Der Bund stockt seine Hilfen für Länder und Kommunen zur Bewältigung der steigenden Flüchtlingszahlen auf und beteiligt sich vom kommenden Jahr an dauerhaft an den Kosten. Das vereinbarten Bund, Länder und Kommunen bei einem Spitzentreffen in Berlin.

Danach soll die „pauschale Hilfe“ im laufenden Jahr verdoppelt werden. Das wäre dann eine Milliarde Euro. Ab 2016 werde sich der Bund „strukturell und dauerhaft an den gesamtstaatlichen Kosten“ beteiligen, „die im Zusammenhang mit der Zahl der schutzbedürftigen Asylbewerber und Flüchtlinge entstehen“, hieß es weiter. Die Entscheidungen dazu würden im Herbst fallen.

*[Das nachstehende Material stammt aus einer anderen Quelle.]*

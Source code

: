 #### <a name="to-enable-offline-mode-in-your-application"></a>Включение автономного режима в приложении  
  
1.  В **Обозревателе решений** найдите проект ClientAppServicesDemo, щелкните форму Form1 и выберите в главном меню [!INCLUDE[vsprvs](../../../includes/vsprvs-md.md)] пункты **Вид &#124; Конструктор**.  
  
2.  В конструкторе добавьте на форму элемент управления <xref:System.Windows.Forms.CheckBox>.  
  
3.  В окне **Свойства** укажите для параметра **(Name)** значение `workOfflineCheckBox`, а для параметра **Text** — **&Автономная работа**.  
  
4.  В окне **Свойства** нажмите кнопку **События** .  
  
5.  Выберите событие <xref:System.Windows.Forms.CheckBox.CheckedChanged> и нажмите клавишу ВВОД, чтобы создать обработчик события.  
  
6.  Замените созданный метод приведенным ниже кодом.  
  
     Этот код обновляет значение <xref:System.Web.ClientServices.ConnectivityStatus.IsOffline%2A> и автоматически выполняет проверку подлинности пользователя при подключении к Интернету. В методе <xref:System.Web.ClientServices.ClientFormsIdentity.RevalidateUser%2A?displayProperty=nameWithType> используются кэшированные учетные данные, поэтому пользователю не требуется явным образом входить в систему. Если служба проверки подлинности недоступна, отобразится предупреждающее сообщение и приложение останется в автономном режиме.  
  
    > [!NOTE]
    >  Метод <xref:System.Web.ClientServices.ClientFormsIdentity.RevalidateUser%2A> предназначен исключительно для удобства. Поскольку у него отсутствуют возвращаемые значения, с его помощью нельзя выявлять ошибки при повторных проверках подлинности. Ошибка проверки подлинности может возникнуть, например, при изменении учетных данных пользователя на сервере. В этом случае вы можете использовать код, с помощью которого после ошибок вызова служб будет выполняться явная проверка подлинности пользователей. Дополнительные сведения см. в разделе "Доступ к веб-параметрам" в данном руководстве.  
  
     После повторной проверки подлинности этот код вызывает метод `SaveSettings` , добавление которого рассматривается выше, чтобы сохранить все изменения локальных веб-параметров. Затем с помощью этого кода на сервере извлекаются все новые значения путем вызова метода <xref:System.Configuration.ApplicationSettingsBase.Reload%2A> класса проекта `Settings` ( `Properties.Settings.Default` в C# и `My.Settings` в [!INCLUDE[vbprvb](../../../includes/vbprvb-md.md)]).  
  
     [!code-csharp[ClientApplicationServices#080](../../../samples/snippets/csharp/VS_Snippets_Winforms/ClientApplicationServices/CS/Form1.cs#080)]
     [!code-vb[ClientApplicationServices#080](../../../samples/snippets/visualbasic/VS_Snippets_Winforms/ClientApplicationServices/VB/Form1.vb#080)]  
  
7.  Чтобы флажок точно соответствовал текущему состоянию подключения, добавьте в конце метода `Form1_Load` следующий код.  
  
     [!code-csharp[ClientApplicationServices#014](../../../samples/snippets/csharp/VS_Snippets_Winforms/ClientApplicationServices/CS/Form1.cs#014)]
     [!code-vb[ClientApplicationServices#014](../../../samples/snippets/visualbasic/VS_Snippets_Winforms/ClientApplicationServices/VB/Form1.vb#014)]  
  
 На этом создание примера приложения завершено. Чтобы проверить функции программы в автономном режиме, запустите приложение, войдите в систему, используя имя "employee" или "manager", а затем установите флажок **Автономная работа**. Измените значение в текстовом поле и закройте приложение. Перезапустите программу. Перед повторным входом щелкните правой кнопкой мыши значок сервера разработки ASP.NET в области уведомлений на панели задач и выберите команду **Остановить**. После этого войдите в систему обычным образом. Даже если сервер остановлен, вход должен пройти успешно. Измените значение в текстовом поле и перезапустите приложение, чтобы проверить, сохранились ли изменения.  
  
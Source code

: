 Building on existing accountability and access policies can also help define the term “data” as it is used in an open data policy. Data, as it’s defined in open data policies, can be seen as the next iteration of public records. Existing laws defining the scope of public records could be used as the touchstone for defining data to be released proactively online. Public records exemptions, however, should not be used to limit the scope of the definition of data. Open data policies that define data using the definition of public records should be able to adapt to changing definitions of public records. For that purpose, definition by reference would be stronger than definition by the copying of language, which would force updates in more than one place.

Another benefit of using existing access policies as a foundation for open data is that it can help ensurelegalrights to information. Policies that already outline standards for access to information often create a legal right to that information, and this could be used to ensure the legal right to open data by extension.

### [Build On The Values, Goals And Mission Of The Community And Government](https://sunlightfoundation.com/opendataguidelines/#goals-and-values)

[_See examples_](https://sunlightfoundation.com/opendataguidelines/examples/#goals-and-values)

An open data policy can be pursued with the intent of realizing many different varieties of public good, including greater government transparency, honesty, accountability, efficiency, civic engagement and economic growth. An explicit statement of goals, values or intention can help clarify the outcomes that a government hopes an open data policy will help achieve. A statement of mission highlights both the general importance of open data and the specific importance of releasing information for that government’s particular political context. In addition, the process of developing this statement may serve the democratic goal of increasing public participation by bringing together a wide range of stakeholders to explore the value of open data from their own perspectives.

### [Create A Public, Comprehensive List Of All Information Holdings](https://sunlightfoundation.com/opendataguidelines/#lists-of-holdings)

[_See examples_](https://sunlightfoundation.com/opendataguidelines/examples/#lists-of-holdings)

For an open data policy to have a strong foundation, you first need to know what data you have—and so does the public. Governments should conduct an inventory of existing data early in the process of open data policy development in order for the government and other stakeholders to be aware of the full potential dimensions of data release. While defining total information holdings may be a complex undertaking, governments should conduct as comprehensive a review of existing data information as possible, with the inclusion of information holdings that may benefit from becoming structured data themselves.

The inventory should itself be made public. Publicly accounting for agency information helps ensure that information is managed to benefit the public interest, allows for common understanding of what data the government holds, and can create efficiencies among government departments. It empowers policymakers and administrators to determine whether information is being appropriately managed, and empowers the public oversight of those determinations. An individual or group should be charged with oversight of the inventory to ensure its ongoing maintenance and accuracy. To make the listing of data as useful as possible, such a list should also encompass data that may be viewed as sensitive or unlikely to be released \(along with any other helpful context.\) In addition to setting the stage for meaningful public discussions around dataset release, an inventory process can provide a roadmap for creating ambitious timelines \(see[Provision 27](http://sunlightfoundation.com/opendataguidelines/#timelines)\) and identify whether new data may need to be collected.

Bund und Länder in einer „Verantwortungsgemeinschaft“

Bund und Länder seien sich einig, dass sie zur Bewältigung der großen Zahl der Flüchtlinge und Asylbewerber „in einer Verantwortungsgemeinschaft stehen“, hieß es. Durch gemeinsame Anstrengungen müsse klarer unterschieden werden „zwischen denen, die Schutz brauchen, und denen, die keine Bleibeperspektive haben“.

Bundeskanzlerin Angela Merkel sowie die Ministerpräsidenten der Länder und Chefs der Kommunalverbände hatten einen gemeinsamen Maßnahmenkatalog ausgelotet. Eine Einigung wird für den eigentlichen Flüchtlingsgipfel in einer Woche angestrebt. „Wir sind ein ganzes Stück weitergekommen“, sagte die nordrhein-westfälische Ministerpräsidentin Hannelore Kraft (SPD) nach einem dreistündigen Treffen.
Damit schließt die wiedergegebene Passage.